Weighed and were found wanting


    The Commission on Appointments has turned down another Left-leaning presidential appointee to the Cabinet. Rafael Mariano failed to get the approval of the commission as secretary of the Department of Agrarian Reform, bearing the brunt of the collapse of the peace talks between the government and the Communist Party of the Philippines.

    Before Mariano’s rejection by the commission, Social Welfare Secretary Judy Taguiwalo, a former member of the communist underground that fought the Marcos regime, also failed to measure up to the standards set by the bicameral panel composed of 12 senators and 12 representatives.

    “In accordance with the rules … the result [of the deliberations on Mariano]shows that the weight of the scales ultimately tipped the balance against the confirmation of the appointee,” Sen.
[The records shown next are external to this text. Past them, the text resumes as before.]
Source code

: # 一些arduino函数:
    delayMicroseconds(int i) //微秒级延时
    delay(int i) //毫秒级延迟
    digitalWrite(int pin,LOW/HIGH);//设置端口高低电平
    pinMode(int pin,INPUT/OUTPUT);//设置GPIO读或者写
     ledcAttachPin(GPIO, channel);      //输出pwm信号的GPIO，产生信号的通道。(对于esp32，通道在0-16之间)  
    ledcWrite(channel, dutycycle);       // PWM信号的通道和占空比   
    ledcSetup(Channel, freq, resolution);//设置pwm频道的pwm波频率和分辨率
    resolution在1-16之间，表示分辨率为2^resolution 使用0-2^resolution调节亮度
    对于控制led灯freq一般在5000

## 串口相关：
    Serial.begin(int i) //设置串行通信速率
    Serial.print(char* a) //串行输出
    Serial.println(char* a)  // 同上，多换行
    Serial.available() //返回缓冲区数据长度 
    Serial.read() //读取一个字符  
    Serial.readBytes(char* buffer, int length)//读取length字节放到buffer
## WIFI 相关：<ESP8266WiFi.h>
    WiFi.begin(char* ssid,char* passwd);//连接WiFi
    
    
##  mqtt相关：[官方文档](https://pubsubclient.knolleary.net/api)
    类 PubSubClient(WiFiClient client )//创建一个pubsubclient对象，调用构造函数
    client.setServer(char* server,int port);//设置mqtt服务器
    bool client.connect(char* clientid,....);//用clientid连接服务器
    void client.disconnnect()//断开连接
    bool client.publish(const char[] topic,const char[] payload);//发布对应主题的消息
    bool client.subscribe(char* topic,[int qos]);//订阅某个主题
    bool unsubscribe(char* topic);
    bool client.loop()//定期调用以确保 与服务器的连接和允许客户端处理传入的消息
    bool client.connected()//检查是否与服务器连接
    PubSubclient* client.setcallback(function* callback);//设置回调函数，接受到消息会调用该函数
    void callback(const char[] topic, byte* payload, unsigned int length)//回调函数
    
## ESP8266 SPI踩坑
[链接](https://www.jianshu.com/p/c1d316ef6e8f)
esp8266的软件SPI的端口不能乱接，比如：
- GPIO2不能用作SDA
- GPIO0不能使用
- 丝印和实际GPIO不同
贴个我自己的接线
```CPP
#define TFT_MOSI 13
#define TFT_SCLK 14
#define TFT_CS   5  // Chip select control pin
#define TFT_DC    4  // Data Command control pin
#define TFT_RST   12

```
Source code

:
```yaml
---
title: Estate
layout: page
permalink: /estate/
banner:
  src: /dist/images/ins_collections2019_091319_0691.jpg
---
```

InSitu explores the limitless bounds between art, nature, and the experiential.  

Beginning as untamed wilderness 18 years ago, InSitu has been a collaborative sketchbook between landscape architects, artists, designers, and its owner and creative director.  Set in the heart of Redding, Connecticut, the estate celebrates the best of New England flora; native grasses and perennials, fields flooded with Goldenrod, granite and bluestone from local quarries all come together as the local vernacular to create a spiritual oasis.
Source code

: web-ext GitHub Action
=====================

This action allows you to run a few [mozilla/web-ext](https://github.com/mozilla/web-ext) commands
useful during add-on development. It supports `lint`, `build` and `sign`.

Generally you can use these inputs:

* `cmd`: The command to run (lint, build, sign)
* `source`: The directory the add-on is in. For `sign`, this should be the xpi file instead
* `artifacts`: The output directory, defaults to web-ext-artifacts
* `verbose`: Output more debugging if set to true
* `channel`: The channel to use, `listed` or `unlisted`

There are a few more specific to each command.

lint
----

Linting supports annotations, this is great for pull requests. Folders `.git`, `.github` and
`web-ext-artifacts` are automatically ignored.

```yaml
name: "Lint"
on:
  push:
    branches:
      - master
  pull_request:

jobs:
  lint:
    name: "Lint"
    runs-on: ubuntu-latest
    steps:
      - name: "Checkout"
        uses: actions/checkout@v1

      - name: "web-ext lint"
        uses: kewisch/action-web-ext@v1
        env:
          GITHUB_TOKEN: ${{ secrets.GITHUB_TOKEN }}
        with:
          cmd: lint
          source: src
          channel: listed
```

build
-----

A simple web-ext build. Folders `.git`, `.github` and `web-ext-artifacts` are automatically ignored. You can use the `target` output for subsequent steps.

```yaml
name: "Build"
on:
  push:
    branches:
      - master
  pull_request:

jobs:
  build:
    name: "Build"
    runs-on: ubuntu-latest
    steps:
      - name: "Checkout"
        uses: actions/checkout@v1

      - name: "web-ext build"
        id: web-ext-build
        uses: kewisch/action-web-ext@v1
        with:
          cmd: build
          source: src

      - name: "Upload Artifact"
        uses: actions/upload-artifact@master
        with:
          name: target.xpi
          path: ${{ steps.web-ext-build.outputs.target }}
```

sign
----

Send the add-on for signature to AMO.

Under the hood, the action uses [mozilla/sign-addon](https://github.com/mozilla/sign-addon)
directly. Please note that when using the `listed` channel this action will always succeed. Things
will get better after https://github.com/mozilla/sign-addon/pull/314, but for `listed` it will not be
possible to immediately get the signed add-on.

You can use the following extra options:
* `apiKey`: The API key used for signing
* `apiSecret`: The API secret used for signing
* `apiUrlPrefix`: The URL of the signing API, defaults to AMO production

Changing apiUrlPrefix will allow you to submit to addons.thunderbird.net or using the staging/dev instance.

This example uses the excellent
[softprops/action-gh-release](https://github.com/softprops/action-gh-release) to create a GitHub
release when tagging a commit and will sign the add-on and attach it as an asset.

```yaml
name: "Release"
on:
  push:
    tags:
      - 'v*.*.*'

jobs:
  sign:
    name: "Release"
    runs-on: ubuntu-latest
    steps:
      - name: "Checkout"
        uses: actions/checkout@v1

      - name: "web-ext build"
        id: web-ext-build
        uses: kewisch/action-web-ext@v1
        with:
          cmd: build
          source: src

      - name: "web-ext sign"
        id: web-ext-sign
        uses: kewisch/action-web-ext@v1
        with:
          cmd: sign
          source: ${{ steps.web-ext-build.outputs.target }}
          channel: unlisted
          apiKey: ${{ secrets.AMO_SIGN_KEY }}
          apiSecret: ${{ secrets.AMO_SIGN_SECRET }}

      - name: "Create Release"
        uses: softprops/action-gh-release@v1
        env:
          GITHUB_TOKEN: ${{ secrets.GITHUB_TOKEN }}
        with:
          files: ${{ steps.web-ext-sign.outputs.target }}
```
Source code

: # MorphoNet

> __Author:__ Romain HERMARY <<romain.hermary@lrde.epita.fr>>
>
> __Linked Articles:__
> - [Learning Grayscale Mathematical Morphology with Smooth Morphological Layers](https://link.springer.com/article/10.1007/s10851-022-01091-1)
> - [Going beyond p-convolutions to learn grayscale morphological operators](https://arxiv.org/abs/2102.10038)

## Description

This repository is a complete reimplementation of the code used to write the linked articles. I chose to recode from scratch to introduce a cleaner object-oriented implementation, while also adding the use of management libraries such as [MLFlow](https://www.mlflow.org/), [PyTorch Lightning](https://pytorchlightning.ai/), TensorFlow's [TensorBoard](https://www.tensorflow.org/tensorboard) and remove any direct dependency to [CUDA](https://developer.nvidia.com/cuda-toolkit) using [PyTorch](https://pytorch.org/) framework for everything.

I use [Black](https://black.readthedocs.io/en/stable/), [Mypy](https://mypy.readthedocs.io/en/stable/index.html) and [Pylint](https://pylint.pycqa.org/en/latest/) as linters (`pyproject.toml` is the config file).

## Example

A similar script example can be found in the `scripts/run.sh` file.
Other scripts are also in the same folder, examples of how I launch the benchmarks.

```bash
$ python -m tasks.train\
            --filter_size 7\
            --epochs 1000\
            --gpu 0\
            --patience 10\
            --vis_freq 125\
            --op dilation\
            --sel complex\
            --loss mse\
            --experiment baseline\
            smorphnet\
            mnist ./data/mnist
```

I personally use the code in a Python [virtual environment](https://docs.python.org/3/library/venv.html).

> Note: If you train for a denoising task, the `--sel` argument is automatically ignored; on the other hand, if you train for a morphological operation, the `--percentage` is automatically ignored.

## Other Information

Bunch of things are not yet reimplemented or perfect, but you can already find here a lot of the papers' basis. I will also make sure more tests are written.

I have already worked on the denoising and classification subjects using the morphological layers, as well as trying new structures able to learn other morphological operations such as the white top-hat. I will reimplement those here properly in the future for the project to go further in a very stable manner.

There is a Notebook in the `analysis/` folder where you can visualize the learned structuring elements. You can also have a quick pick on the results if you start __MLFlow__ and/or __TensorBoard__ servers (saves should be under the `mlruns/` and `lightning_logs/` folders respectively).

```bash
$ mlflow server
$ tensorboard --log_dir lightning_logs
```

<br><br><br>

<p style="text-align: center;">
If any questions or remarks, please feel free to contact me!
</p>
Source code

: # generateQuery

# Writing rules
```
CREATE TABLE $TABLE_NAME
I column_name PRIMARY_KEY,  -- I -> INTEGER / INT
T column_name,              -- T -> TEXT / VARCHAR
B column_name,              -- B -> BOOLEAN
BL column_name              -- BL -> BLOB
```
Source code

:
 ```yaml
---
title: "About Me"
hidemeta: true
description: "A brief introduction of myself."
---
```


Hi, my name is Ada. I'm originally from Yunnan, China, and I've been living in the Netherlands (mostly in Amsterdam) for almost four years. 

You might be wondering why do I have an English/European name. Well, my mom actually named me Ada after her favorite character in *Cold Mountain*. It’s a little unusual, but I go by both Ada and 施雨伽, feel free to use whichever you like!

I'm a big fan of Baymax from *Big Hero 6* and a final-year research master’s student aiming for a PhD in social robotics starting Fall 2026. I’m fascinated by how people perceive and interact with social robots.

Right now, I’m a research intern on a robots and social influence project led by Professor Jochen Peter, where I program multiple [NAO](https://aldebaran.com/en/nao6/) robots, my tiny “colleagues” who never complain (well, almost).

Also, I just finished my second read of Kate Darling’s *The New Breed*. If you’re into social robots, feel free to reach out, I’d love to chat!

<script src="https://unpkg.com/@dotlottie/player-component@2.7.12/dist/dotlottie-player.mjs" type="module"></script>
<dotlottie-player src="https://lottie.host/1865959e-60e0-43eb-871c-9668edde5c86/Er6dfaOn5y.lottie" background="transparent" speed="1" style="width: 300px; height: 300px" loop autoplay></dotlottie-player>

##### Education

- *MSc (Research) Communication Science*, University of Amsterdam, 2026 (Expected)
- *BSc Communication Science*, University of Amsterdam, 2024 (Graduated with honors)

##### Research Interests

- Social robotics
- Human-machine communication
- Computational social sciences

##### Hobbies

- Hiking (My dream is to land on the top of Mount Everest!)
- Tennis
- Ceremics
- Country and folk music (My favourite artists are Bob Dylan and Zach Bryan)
Vicente Sotto 3rd, chairman of the appointment body’s Committee on Agrarian Reform, said on Wednesday.

    Mariano and Taguiwalo had been taken in as members of the Cabinet in an apparent conciliatory move by President Rodrigo Duterte to get the peace talks between the National Democratic Front of the Philippines (NDFP) and the government back on track.

    Duterte appointed them despite objections from the political opposition, and even his allies, as he had to keep his campaign promise to resume the negotiations in the hope that ending the nearly half-century Maoist insurgency espoused by the NDFP’s Communist Party of the Philippines and the CPP’s armed wing New People’s Army, would pave the way for lasting peace in the country.

    While the path was paved with good intentions, the negotiations eventually reached a dead end this year and the two sides had to part ways.

    Trading accusations, each side stuck to its guns, with the CPP demanding, among others, the demilitarization of the countryside and insisting on a unilateral ceasefire, and with the government standing firm on a bilateral truce and unconditional decommissioning by the NPA of its firearms and ammunition.

    Mariano and Taguiwalo are perceived not to have shaken off their leftist leanings, with the former Social Welfare secretary having to deny on a public TV news broadcast allegations that she publicly channeled cash meant for a government anti-poverty program into beefing up the NPA arsenal.

    Sought for a reaction to the Commission’s decision on Wednesday to spurn his appointment, Mariano, however, saw the interest of “big landlords, oligarchs, businessmen and multinational corporations” as the force behind his rejection.

    Mariano’s fate seems to have been sealed by Rep. Josephine Ramirez-Sato, who called out his alleged involvement in an attack by armed militant farmers on a banana plantation in Tagum City, Davao del Norte in April; his order temporarily banning the conversion of agricultural lands; and his directive to review all land conversion orders issued by the previous DAR since 1988.

    During his confirmation hearing, he assured the CA that he does not advocate illegal activities of militant farmer groups.

    “As secretary of the DAR, I do not support, I do not endorse armed struggle,” he told the Committee on Agrarian Reform.

    Indeed, he may not, and both he and Taguiwalo had wanted to stay in government to continue what they perceived needed to be done, but despite good intentions and all, they had been weighed on the scales and were found wanting, as far as the Commission on Appointments was concerned.

    The stark reality of conflicting government and communist interests in this country where anti-communist sentiment remains strong now proves difficult to handle even for a president who had openly expressed support for leftist causes in the past. This may serve as an eye-opener for both the President and the Filipino nation as we all go through the pains of transition to the next level of growth as a struggling democracy.